Let me prelude my somewhat longwinded "constructive criticism" with this. Waking up in a treehouse in the middle of the Laos jungle is an experience that you can't put a number on. "Priceless" is really the only word that springs to mind. However, I have a few bones to pick with the tour itself.
My best friend and I signed up for the "Express" 2-day-1-night experience. Unfortunately, we arrived in the office an hour late after plowing our way through chaos at Laos immigration having arrived in Huay Xai from Chiang Rai that very morning. We assumed that we would have to reschedule our tour to the next day, but the staff at the front desk assured us that it was still possible for us to go as scheduled. We dumbly assumed that this might mean we were getting a "private tour." So we packed ourselves into a truck with two unsmiling, non-speaking gentleman (one of whom promptly fell asleep) and embarked on the hour-plus drive to the starting point. An aside: our driver and his compadre were clearly in no rush as they stopped to run some personal errands and all of our polite inquiries were met with blank stares and grunts. We took this as confirmation that there were probably no other group members waiting for us. Guess again! The two other pairs in our group waited for us for over an hour with no communication from staff as to why they were waiting and for how long. This was pretty much a most appropriate precursor to the trip ahead.
Bones for picking:
1. Safety. We received no safety training. We watched our tour mates hook themselves up to the zip lines and followed suit. We didn't even know how to brake on the first line across the river. Apparently there was a safety video on YouTube. Good to know!

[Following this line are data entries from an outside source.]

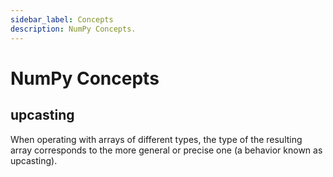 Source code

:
 ```yaml
---
sidebar_label: Concepts
description: NumPy Concepts.
---
```


# NumPy Concepts

## upcasting

When operating with arrays of different types, the type of the resulting array corresponds to the more general or precise one (a behavior known as upcasting).
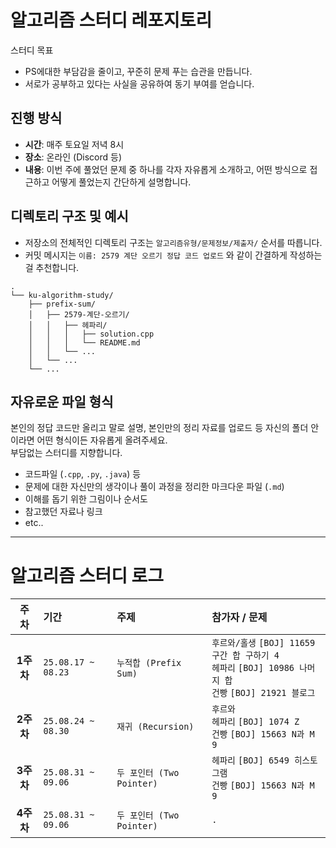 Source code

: ﻿# 알고리즘 스터디 레포지토리
스터디 목표
- PS에대한 부담감을 줄이고, 꾸준히 문제 푸는 습관을 만듭니다.   
- 서로가 공부하고 있다는 사실을 공유하여 동기 부여를 얻습니다.

## 진행 방식
- **시간**: 매주 토요일 저녁 8시
- **장소**: 온라인 (Discord 등)
- **내용**: 이번 주에 풀었던 문제 중 하나를 각자 자유롭게 소개하고, 어떤 방식으로 접근하고 어떻게 풀었는지 간단하게 설명합니다.

## 디렉토리 구조 및 예시

- 저장소의 전체적인 디렉토리 구조는 `알고리즘유형/문제정보/제출자/` 순서를 따릅니다.   
- 커밋 메시지는 `이름: 2579 계단 오르기 정답 코드 업로드` 와 같이 간결하게 작성하는걸 추천합니다.


```
.
└── ku-algorithm-study/
    ├── prefix-sum/
    │   ├── 2579-계단-오르기/
    │   │   ├── 헤파리/
    │   │   │   ├── solution.cpp
    │   │   │   └── README.md
    │   │   └── ...
    │   └── ...
    └── ...
```

## 자유로운 파일 형식
본인의 정답 코드만 올리고 말로 설명, 본인만의 정리 자료를 업로드 등 자신의 폴더 안이라면 어떤 형식이든 자유롭게 올려주세요.   
부담없는 스터디를 지향합니다.

- 코드파일 (`.cpp`, `.py`, `.java`) 등
- 문제에 대한 자신만의 생각이나 풀이 과정을 정리한 마크다운 파일 (`.md`)
- 이해를 돕기 위한 그림이나 순서도
- 참고했던 자료나 링크
- etc..

---

# 알고리즘 스터디 로그

| 주차 | 기간 | 주제 | 참가자 / 문제 |
| :--: | :-- | :--- | :--- |
| **1주차** | `25.08.17 ~ 08.23` | `누적합 (Prefix Sum)` | `후르와/홀생` `[BOJ] 11659 구간 합 구하기 4` <br> `헤파리` `[BOJ] 10986 나머지 합` <br> `건빵` `[BOJ] 21921 블로그`|
| **2주차** | `25.08.24 ~ 08.30` | `재귀 (Recursion)` | `후르와`<br> `헤파리` `[BOJ] 1074 Z` <br>`건빵` `[BOJ] 15663 N과 M 9`|
| **3주차** | `25.08.31 ~ 09.06` | `두 포인터 (Two Pointer)` | `헤파리` `[BOJ] 6549 히스토그램` <br>`건빵` `[BOJ] 15663 N과 M 9`|
| **4주차** | `25.08.31 ~ 09.06` | `두 포인터 (Two Pointer)` | `.`|

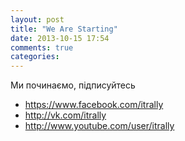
 ```yaml
---
layout: post
title: "We Are Starting"
date: 2013-10-15 17:54
comments: true
categories: 
---
```

Ми починаємо, підписуйтесь

* https://www.facebook.com/itrally
* http://vk.com/itrally
* http://www.youtube.com/user/itrally


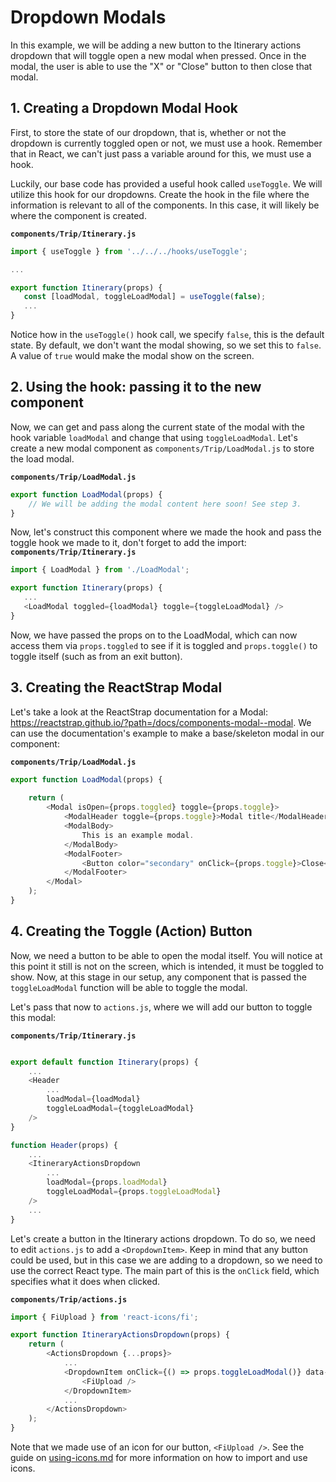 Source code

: # Dropdown Modals

In this example, we will be adding a new button to the Itinerary actions dropdown that will toggle open a new modal when pressed. Once in the modal, the user is able to use the "X" or "Close" button to then close that modal.

## 1. Creating a Dropdown Modal Hook
First, to store the state of our dropdown, that is, whether or not the dropdown is currently toggled open or not, we must use a hook. Remember that in React, we can't just pass a variable around for this, we must use a hook.

Luckily, our base code has provided a useful hook called `useToggle`. We will utilize this hook for our dropdowns.
Create the hook in the file where the information is relevant to all of the components. In this case, it will likely be where the component is created.

**`components/Trip/Itinerary.js`**
```js
import { useToggle } from '../../../hooks/useToggle';

...

export function Itinerary(props) {
   const [loadModal, toggleLoadModal] = useToggle(false);
   ...
}
```

Notice how in the `useToggle()` hook call, we specify `false`, this is the default state. By default, we don't want the modal showing, so we set this to `false`. A value of `true` would make the modal show on the screen.

## 2. Using the hook: passing it to the new component
Now, we can get and pass along the current state of the modal with the hook variable `loadModal` and change that using `toggleLoadModal`.
Let's create a new modal component as `components/Trip/LoadModal.js` to store the load modal.

**`components/Trip/LoadModal.js`**
```js
export function LoadModal(props) {
    // We will be adding the modal content here soon! See step 3.
}
```

Now, let's construct this component where we made the hook and pass the toggle hook we made to it, don't forget to add the import:
**`components/Trip/Itinerary.js`**
```js
import { LoadModal } from './LoadModal';

export function Itinerary(props) {
   ...
   <LoadModal toggled={loadModal} toggle={toggleLoadModal} />
}
```

Now, we have passed the props on to the LoadModal, which can now access them via `props.toggled` to see if it is toggled and `props.toggle()` to toggle itself (such as from an exit button).

## 3. Creating the ReactStrap Modal
Let's take a look at the ReactStrap documentation for a Modal: https://reactstrap.github.io/?path=/docs/components-modal--modal.
We can use the documentation's example to make a base/skeleton modal in our component:

**`components/Trip/LoadModal.js`**
```js
export function LoadModal(props) {
   
    return (
        <Modal isOpen={props.toggled} toggle={props.toggle}>
            <ModalHeader toggle={props.toggle}>Modal title</ModalHeader>
            <ModalBody>
                This is an example modal.
            </ModalBody>
            <ModalFooter>
                <Button color="secondary" onClick={props.toggle}>Close</Button>
            </ModalFooter>
        </Modal>
    );
}
```

## 4. Creating the Toggle (Action) Button
Now, we need a button to be able to open the modal itself. You will notice at this point it still is not on the screen, which is intended, it must be toggled to show. Now, at this stage in our setup, any component that is passed the `toggleLoadModal` function will be able to toggle the modal.

Let's pass that now to `actions.js`, where we will add our button to toggle this modal:

**`components/Trip/Itinerary.js`**
```js

export default function Itinerary(props) {
    ...
    <Header 
        ...
        loadModal={loadModal} 
        toggleLoadModal={toggleLoadModal}
    />
}

function Header(props) {
    ...
    <ItineraryActionsDropdown 
        ...
        loadModal={props.loadModal} 
        toggleLoadModal={props.toggleLoadModal} 
    />
    ...
}
```

Let's create a button in the Itinerary actions dropdown. To do so, we need to edit `actions.js` to add a `<DropdownItem>`. Keep in mind that any button could be used, but in this case we are adding to a dropdown, so we need to use the correct React type. The main part of this is the `onClick` field, which specifies what it does when clicked.

**`components/Trip/actions.js`**
```js
import { FiUpload } from 'react-icons/fi';

export function ItineraryActionsDropdown(props) {
    return (
        <ActionsDropdown {...props}>
            ...
            <DropdownItem onClick={() => props.toggleLoadModal()} data-testid='load-button' title="Load trip">
                <FiUpload />
            </DropdownItem>
            ...
        </ActionsDropdown>
    );
}
```

Note that we made use of an icon for our button, `<FiUpload />`. See the guide on [using-icons.md](using-icons.md) for more information on how to import and use icons.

2. Safety (continued). My best friend couldn't figure out what was wrong with her ill-fitting harness. Well, what do you know?! It was missing a strap. The guides didn't seem too fussed. We're just a few hundred metres above the ground. No biggie!!!
3. Communication. Our guides could barely speak two licks of English. They couldn't answer any questions beyond whether the zip line was fast or slow or long or short. We had so many questions about everything from itinerary and food, to Laos culture, to the experience and the zip lines themselves, yet couldn't ask a single thing. For the price of the tour and the potentially dangerous activities involved, our entire group felt that all guides should absolutely be equipped with basic English conversation skills.
4. Communication (continued). Upon arrival at our treehouse, the guides told us something about four o'clock. We asked if what they meant was that we had free time and they would return at 4pm? "Yes." One of our group asked if this meant that we could now zip line on our own. "Yes." My friend and I stayed behind to relax and take in the peace and quiet while the other two pairs zipped off into the jungle. Upon return, one had broken glasses and a swollen foot due to an altercation with a tree after not braking in time. They had also run into another group whose guide had been surprised to find them roaming around without a guide. No kidding. Turns out our guides would be back at 4pm to TAKE US zip lining. Whoopsie daisies. Since they didn't seem overly concerned with our tour mate's broken glasses or swelling foot, they sprawled out on mattresses and watched us idly for a little while before taking a nap.
5. Food. The food was OKAY, but be prepared to eat a lot of rice and tasty but very salty, oily vegetable stews. Frankly, for the price of the trip, we all agreed that the food should have been a lot better. The stale, sweet, one-raisin-is-all-you-get rice cakes with the non-edible paper stuck to them need to go. We were first served these rice cakes as a snack and then again the next day for breakfast. I'm pretty sure we all collectively let out a defeated sigh when we sat down at the table. We were so hungry that we all sat there feebly peeling the stubborn paper off piece by piece while the guides expressionlessly watched us like we were a sitcom (but clearly not an entertaining enough sitcom). Bring snacks. Lots of them.
Tip: You can rustle up some survival dessert by making "Sweet and Sticky Rice Balls." A true delicacy, if there ever was one. All you do is mix the leftover rice from dinner with an appropriate amount of condensed milk (your treehouse will come equipped with a can or two)... roll into a ball, sprinkle with sugar and enjoy. One of our famished tour mates threw back like 17 of them. Making rice balls was our after-dinner entertainment.
The icing on the cake was on the way back to Huay Xai when another group's truck broke down and all those who couldn't ram themselves into our truck were left standing on the side of the road on a blind corner. Safety first!
Overall, the zip lining itself is awesome and the treehouse is lovely and idyllic... but for the price paid, the company really needs to up their game when it comes to customer service.